▸ Problem:
Filter the entries below, keeping every line that has the word "mean".

▸ Saved data entries:
───
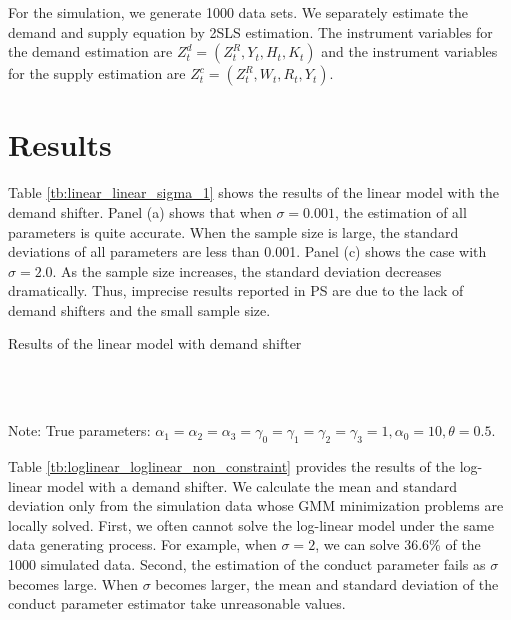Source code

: \documentclass[11pt, a4paper]{article}
\begin{document}
For the simulation, we generate 1000 data sets.
We separately estimate the demand and supply equation by 2SLS estimation.
The instrument variables for the demand estimation are $Z^{d}_{t} = (Z^{R}_{t}, Y_t, H_{t}, K_{t})$ and the instrument variables for the supply estimation are $Z^{c}_{t} = (Z^{R}_{t}, W_{t}, R_t, Y_t)$. 


\section{Results}

Table \ref{tb:linear_linear_sigma_1} shows the results of the linear model with the demand shifter.
Panel (a) shows that when $\sigma = 0.001$, the estimation of all parameters is quite accurate.
When the sample size is large, the standard deviations of all parameters are less than 0.001. 
Panel (c) shows the case with $\sigma = 2.0$. As the sample size increases, the standard deviation decreases dramatically. 
Thus, imprecise results reported in PS are due to the lack of demand shifters and the small sample size.



\begin{table}[!htbp]
  \begin{center}
      \caption{Results of the linear model with demand shifter}
      \label{tb:linear_linear_sigma_1} 
      \subfloat[$\sigma=0.001$]{}\\
      \subfloat[$\sigma=0.5$]{}\\
    \subfloat[$\sigma=2.0$]{}
  \end{center}\footnotesize
  Note: True parameters: $\alpha_1 = \alpha_2 = \alpha_3 = \gamma_0 = \gamma_1 = \gamma_2  = \gamma_3 = 1, \alpha_0 = 10, \theta = 0.5.$
\end{table} 

Table \ref{tb:loglinear_loglinear_non_constraint} provides the results of the log-linear model with a demand shifter.
We calculate the mean and standard deviation only from the simulation data whose GMM minimization problems are locally solved. 
First, we often cannot solve the log-linear model under the same data generating process. For example, when $\sigma=2$, we can solve 36.6\% of the 1000 simulated data.
Second, the estimation of the conduct parameter fails as $\sigma$ becomes large. 
When $\sigma$ becomes larger, the mean and standard deviation of the conduct parameter estimator take unreasonable values.
\end{document}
───
▸ Written answer:
We calculate the mean and standard deviation only from the simulation data whose GMM minimization problems are locally solved. 
When $\sigma$ becomes larger, the mean and standard deviation of the conduct parameter estimator take unreasonable values.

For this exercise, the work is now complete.